◆ **Extracted data**:
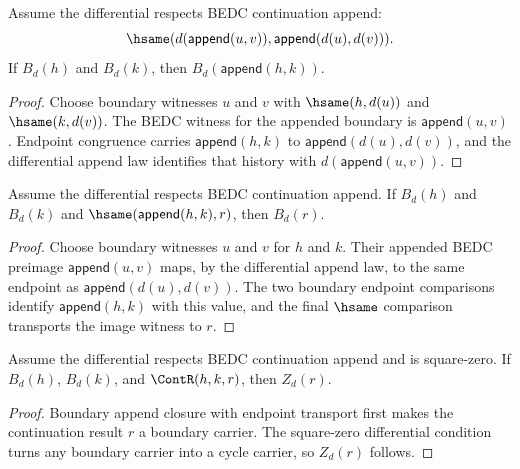 \begin{theorem}
\label{thm:homology-boundary-carrier-append-closed}
Assume the differential respects BEDC continuation append:
$$
\hsame(d(\mathsf{append}(u,v)),\mathsf{append}(d(u),d(v))).
$$
If $B_d(h)$ and $B_d(k)$, then
$B_d(\mathsf{append}(h,k))$.
\end{theorem}
\begin{proof}
Choose boundary witnesses $u$ and $v$ with $\hsame(h,d(u))$ and
$\hsame(k,d(v))$. The BEDC witness for the appended boundary is
$\mathsf{append}(u,v)$. Endpoint congruence carries
$\mathsf{append}(h,k)$ to $\mathsf{append}(d(u),d(v))$, and the differential
append law identifies that history with $d(\mathsf{append}(u,v))$.
\end{proof}

\begin{theorem}
\label{thm:homology-boundary-carrier-append-hsame-transport}
Assume the differential respects BEDC continuation append. If $B_d(h)$ and
$B_d(k)$ and $\hsame(\mathsf{append}(h,k),r)$, then $B_d(r)$.
\end{theorem}
\begin{proof}
Choose boundary witnesses $u$ and $v$ for $h$ and $k$. Their appended BEDC
preimage $\mathsf{append}(u,v)$ maps, by the differential append law, to the
same endpoint as $\mathsf{append}(d(u),d(v))$. The two boundary endpoint
comparisons identify $\mathsf{append}(h,k)$ with this value, and the final
$\hsame$ comparison transports the image witness to $r$.
\end{proof}

\begin{theorem}
\label{thm:homology-boundary-cont-cycle-closed}
Assume the differential respects BEDC continuation append and is square-zero.
If $B_d(h)$, $B_d(k)$, and $\ContR(h,k,r)$, then $Z_d(r)$.
\end{theorem}
\begin{proof}
Boundary append closure with endpoint transport first makes the continuation
result $r$ a boundary carrier. The square-zero differential condition turns any
boundary carrier into a cycle carrier, so $Z_d(r)$ follows.
\end{proof}

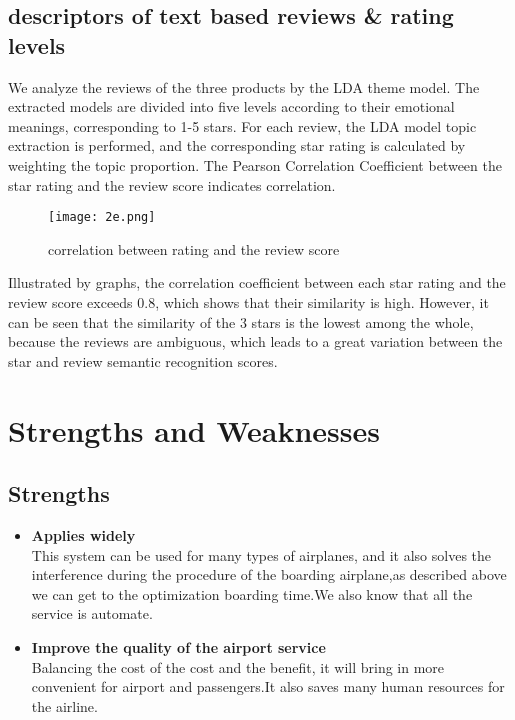 \documentclass{mcmthesis}
\begin{document}
\subsection{descriptors of text based reviews \& rating levels}
We analyze the reviews of the three products by the LDA theme model. The extracted models are divided into five levels according to their emotional meanings, corresponding to 1-5 stars. For each review, the LDA model topic extraction is performed, and the corresponding star rating is calculated by weighting the topic proportion. The Pearson Correlation Coefficient between the star rating and the review score indicates correlation.

\begin{figure}[h]
  \small
  \centering
  \texttt{[image: 2e.png]}
  \caption{correlation between rating and the review score}
\end{figure}

Illustrated by graphs, the correlation coefficient between each star rating and the review score exceeds 0.8, which shows that their similarity is high. However, it can be seen that the similarity of the 3 stars is the lowest among the whole, because the reviews are ambiguous, which leads to a great variation between the star and review semantic recognition scores.

\section{ Strengths and Weaknesses }
\subsection{Strengths}
\begin{itemize}
  \item \textbf{Applies widely}\\
        This  system can be used for many types of airplanes, and it also
        solves the interference during  the procedure of the boarding
        airplane,as described above we can get to the  optimization
        boarding time.We also know that all the service is automate.
  \item \textbf{Improve the quality of the airport service}\\
        Balancing the cost of the cost and the benefit, it will bring in
        more convenient  for airport and passengers.It also saves many
        human resources for the airline.
\end{itemize}
\end{document}
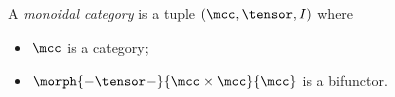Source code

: \begin{definition}
    A \emph{monoidal category} is a tuple \((\mcc, \tensor, I)\) where
    \begin{itemize}
        \item \(\mcc\) is a category;
        \item \(\morph{- \tensor -}{\mcc \times \mcc}{\mcc}\) is a bifunctor.
    \end{itemize}
\end{definition}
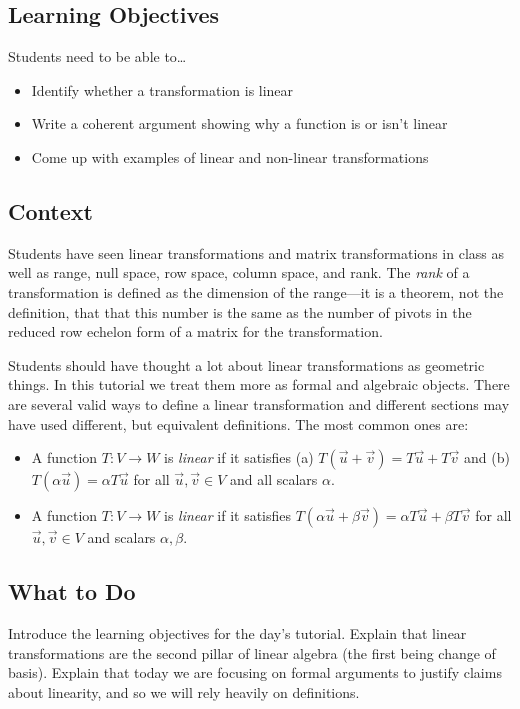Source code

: \documentclass[red]{tutorial}
\theoremstyle{definition}
\theoremstyle{theorem}
\begin{document}
	\begin{instructions}
\subsection*{Learning Objectives}
	Students need to be able to\ldots
	\begin{itemize}
		\item Identify whether a transformation is linear
		\item Write a coherent argument showing why a function is or isn't linear
		\item Come up with examples of linear and non-linear transformations
	\end{itemize}

\vspace*{-.5cm}
\subsection*{Context}
	Students have seen linear transformations and matrix transformations in class as well
		as range, null space, row space, column space, and rank. The \emph{rank} of a transformation
		is defined as the dimension of the range---it is a theorem, not the definition,
		that that this number is the same as the number of pivots in the reduced row
		echelon form of a matrix for the transformation.
	
	Students should have thought a lot about linear transformations as geometric things.
		In this tutorial we treat them more as formal and algebraic objects. There are
		several valid ways to define a linear transformation and different sections
		may have used different, but equivalent definitions. The most common ones are:

	\begin{itemize}
		\item A function $T:V\to W$ is \emph{linear} if it satisfies (a) $T(\vec u+\vec v)=T\vec u+T\vec v$
			and (b) $T(\alpha\vec u)=\alpha T\vec u$ for all $\vec u,\vec v\in V$ and all scalars $\alpha$.
		\item A function $T:V\to W$ is \emph{linear} if it satisfies $T(\alpha\vec u+\beta\vec v)=\alpha T\vec u+
			\beta T\vec v$ for all $\vec u,\vec v\in V$ and scalars $\alpha,\beta$.
	\end{itemize}

\vspace*{-.5cm}
\subsection*{What to Do}
	Introduce the learning objectives for the day's tutorial. Explain that linear transformations
		are the second pillar of linear algebra (the first being change of basis).
		Explain that today we are focusing on formal arguments to justify claims
		about linearity, and so we will rely heavily on definitions.


\end{instructions}
\end{document}
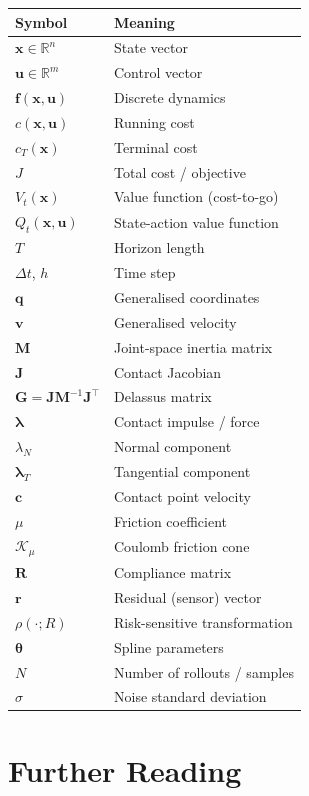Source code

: \documentclass[11pt,twoside]{report}
\theoremstyle{definition}
\theoremstyle{plain}
\theoremstyle{remark}
\newcommand{\R}{\mathbb{R}}
\newcommand{\x}{\bm{x}}
\newcommand{\uu}{\bm{u}}
\newcommand{\f}{\bm{f}}
\newcommand{\q}{\bm{q}}
\newcommand{\rr}{\bm{r}}
\newcommand{\0}{\bm{0}}
\newcommand{\M}{\bm{M}}
\newcommand{\J}{\bm{J}}
\newcommand{\Kc}{\mathcal{K}}
\begin{document}
\begin{longtable}{ll}
\toprule
\textbf{Symbol} & \textbf{Meaning}\\
\midrule
$\x\in\R^{n}$ & State vector\\
$\uu\in\R^{m}$ & Control vector\\
$\f(\x,\uu)$ & Discrete dynamics\\
$c(\x,\uu)$ & Running cost\\
$c_{T}(\x)$ & Terminal cost\\
$J$ & Total cost / objective\\
$V_{t}(\x)$ & Value function (cost-to-go)\\
$Q_{t}(\x,\uu)$ & State-action value function\\
$T$ & Horizon length\\
$\Delta t$, $h$ & Time step\\
$\q$ & Generalised coordinates\\
$\bm{v}$ & Generalised velocity\\
$\M$ & Joint-space inertia matrix\\
$\J$ & Contact Jacobian\\
$\bm{G}=\J\M^{-1}\J^{\!\top}$ & Delassus matrix\\
$\bm{\lambda}$ & Contact impulse / force\\
$\lambda_{N}$ & Normal component\\
$\bm{\lambda}_{T}$ & Tangential component\\
$\bm{c}$ & Contact point velocity\\
$\mu$ & Friction coefficient\\
$\Kc_{\mu}$ & Coulomb friction cone\\
$\bm{R}$ & Compliance matrix\\
$\rr$ & Residual (sensor) vector\\
$\rho(\cdot;R)$ & Risk-sensitive transformation\\
$\bm{\theta}$ & Spline parameters\\
$N$ & Number of rollouts / samples\\
$\sigma$ & Noise standard deviation\\
\bottomrule
\end{longtable}


\chapter{Further Reading}
\end{document}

◆ **Work task**:
The data must be repeated exactly. Any pictures in it are to be left out.

◆ **Solution for this problem**:
 \begin{theorem}
\label{thm:homology-boundary-carrier-append-closed}
Assume the differential respects BEDC continuation append:
$$
\hsame(d(\mathsf{append}(u,v)),\mathsf{append}(d(u),d(v))).
$$
If $B_d(h)$ and $B_d(k)$, then
$B_d(\mathsf{append}(h,k))$.
\end{theorem}
\begin{proof}
Choose boundary witnesses $u$ and $v$ with $\hsame(h,d(u))$ and
$\hsame(k,d(v))$. The BEDC witness for the appended boundary is
$\mathsf{append}(u,v)$. Endpoint congruence carries
$\mathsf{append}(h,k)$ to $\mathsf{append}(d(u),d(v))$, and the differential
append law identifies that history with $d(\mathsf{append}(u,v))$.
\end{proof}

\begin{theorem}
\label{thm:homology-boundary-carrier-append-hsame-transport}
Assume the differential respects BEDC continuation append. If $B_d(h)$ and
$B_d(k)$ and $\hsame(\mathsf{append}(h,k),r)$, then $B_d(r)$.
\end{theorem}
\begin{proof}
Choose boundary witnesses $u$ and $v$ for $h$ and $k$. Their appended BEDC
preimage $\mathsf{append}(u,v)$ maps, by the differential append law, to the
same endpoint as $\mathsf{append}(d(u),d(v))$. The two boundary endpoint
comparisons identify $\mathsf{append}(h,k)$ with this value, and the final
$\hsame$ comparison transports the image witness to $r$.
\end{proof}

\begin{theorem}
\label{thm:homology-boundary-cont-cycle-closed}
Assume the differential respects BEDC continuation append and is square-zero.
If $B_d(h)$, $B_d(k)$, and $\ContR(h,k,r)$, then $Z_d(r)$.
\end{theorem}
\begin{proof}
Boundary append closure with endpoint transport first makes the continuation
result $r$ a boundary carrier. The square-zero differential condition turns any
boundary carrier into a cycle carrier, so $Z_d(r)$ follows.
\end{proof}

 \documentclass{mcmthesis}
\begin{document}
\subsection{descriptors of text based reviews \& rating levels}
We analyze the reviews of the three products by the LDA theme model. The extracted models are divided into five levels according to their emotional meanings, corresponding to 1-5 stars. For each review, the LDA model topic extraction is performed, and the corresponding star rating is calculated by weighting the topic proportion. The Pearson Correlation Coefficient between the star rating and the review score indicates correlation.

\begin{figure}[h]
  \small
  \centering
  \texttt{[image: 2e.png]}
  \caption{correlation between rating and the review score}
\end{figure}

Illustrated by graphs, the correlation coefficient between each star rating and the review score exceeds 0.8, which shows that their similarity is high. However, it can be seen that the similarity of the 3 stars is the lowest among the whole, because the reviews are ambiguous, which leads to a great variation between the star and review semantic recognition scores.

\section{ Strengths and Weaknesses }
\subsection{Strengths}
\begin{itemize}
  \item \textbf{Applies widely}\\
        This  system can be used for many types of airplanes, and it also
        solves the interference during  the procedure of the boarding
        airplane,as described above we can get to the  optimization
        boarding time.We also know that all the service is automate.
  \item \textbf{Improve the quality of the airport service}\\
        Balancing the cost of the cost and the benefit, it will bring in
        more convenient  for airport and passengers.It also saves many
        human resources for the airline.
\end{itemize}
\end{document}
Source code

: \begin{definition}
    A \emph{monoidal category} is a tuple \((\mcc, \tensor, I)\) where
    \begin{itemize}
        \item \(\mcc\) is a category;
        \item \(\morph{- \tensor -}{\mcc \times \mcc}{\mcc}\) is a bifunctor.
    \end{itemize}
\end{definition}
Source code

: \documentclass[red]{tutorial}
\theoremstyle{definition}
\theoremstyle{theorem}
\begin{document}
	\begin{instructions}
\subsection*{Learning Objectives}
	Students need to be able to\ldots
	\begin{itemize}
		\item Identify whether a transformation is linear
		\item Write a coherent argument showing why a function is or isn't linear
		\item Come up with examples of linear and non-linear transformations
	\end{itemize}

\vspace*{-.5cm}
\subsection*{Context}
	Students have seen linear transformations and matrix transformations in class as well
		as range, null space, row space, column space, and rank. The \emph{rank} of a transformation
		is defined as the dimension of the range---it is a theorem, not the definition,
		that that this number is the same as the number of pivots in the reduced row
		echelon form of a matrix for the transformation.
	
	Students should have thought a lot about linear transformations as geometric things.
		In this tutorial we treat them more as formal and algebraic objects. There are
		several valid ways to define a linear transformation and different sections
		may have used different, but equivalent definitions. The most common ones are:

	\begin{itemize}
		\item A function $T:V\to W$ is \emph{linear} if it satisfies (a) $T(\vec u+\vec v)=T\vec u+T\vec v$
			and (b) $T(\alpha\vec u)=\alpha T\vec u$ for all $\vec u,\vec v\in V$ and all scalars $\alpha$.
		\item A function $T:V\to W$ is \emph{linear} if it satisfies $T(\alpha\vec u+\beta\vec v)=\alpha T\vec u+
			\beta T\vec v$ for all $\vec u,\vec v\in V$ and scalars $\alpha,\beta$.
	\end{itemize}

\vspace*{-.5cm}
\subsection*{What to Do}
	Introduce the learning objectives for the day's tutorial. Explain that linear transformations
		are the second pillar of linear algebra (the first being change of basis).
		Explain that today we are focusing on formal arguments to justify claims
		about linearity, and so we will rely heavily on definitions.


\end{instructions}
\end{document}
Source code

: \documentclass[11pt,twoside]{report}
\theoremstyle{definition}
\theoremstyle{plain}
\theoremstyle{remark}
\newcommand{\R}{\mathbb{R}}
\newcommand{\x}{\bm{x}}
\newcommand{\uu}{\bm{u}}
\newcommand{\f}{\bm{f}}
\newcommand{\q}{\bm{q}}
\newcommand{\rr}{\bm{r}}
\newcommand{\0}{\bm{0}}
\newcommand{\M}{\bm{M}}
\newcommand{\J}{\bm{J}}
\newcommand{\Kc}{\mathcal{K}}
\begin{document}
\begin{longtable}{ll}
\toprule
\textbf{Symbol} & \textbf{Meaning}\\
\midrule
$\x\in\R^{n}$ & State vector\\
$\uu\in\R^{m}$ & Control vector\\
$\f(\x,\uu)$ & Discrete dynamics\\
$c(\x,\uu)$ & Running cost\\
$c_{T}(\x)$ & Terminal cost\\
$J$ & Total cost / objective\\
$V_{t}(\x)$ & Value function (cost-to-go)\\
$Q_{t}(\x,\uu)$ & State-action value function\\
$T$ & Horizon length\\
$\Delta t$, $h$ & Time step\\
$\q$ & Generalised coordinates\\
$\bm{v}$ & Generalised velocity\\
$\M$ & Joint-space inertia matrix\\
$\J$ & Contact Jacobian\\
$\bm{G}=\J\M^{-1}\J^{\!\top}$ & Delassus matrix\\
$\bm{\lambda}$ & Contact impulse / force\\
$\lambda_{N}$ & Normal component\\
$\bm{\lambda}_{T}$ & Tangential component\\
$\bm{c}$ & Contact point velocity\\
$\mu$ & Friction coefficient\\
$\Kc_{\mu}$ & Coulomb friction cone\\
$\bm{R}$ & Compliance matrix\\
$\rr$ & Residual (sensor) vector\\
$\rho(\cdot;R)$ & Risk-sensitive transformation\\
$\bm{\theta}$ & Spline parameters\\
$N$ & Number of rollouts / samples\\
$\sigma$ & Noise standard deviation\\
\bottomrule
\end{longtable}


\chapter{Further Reading}
\end{document}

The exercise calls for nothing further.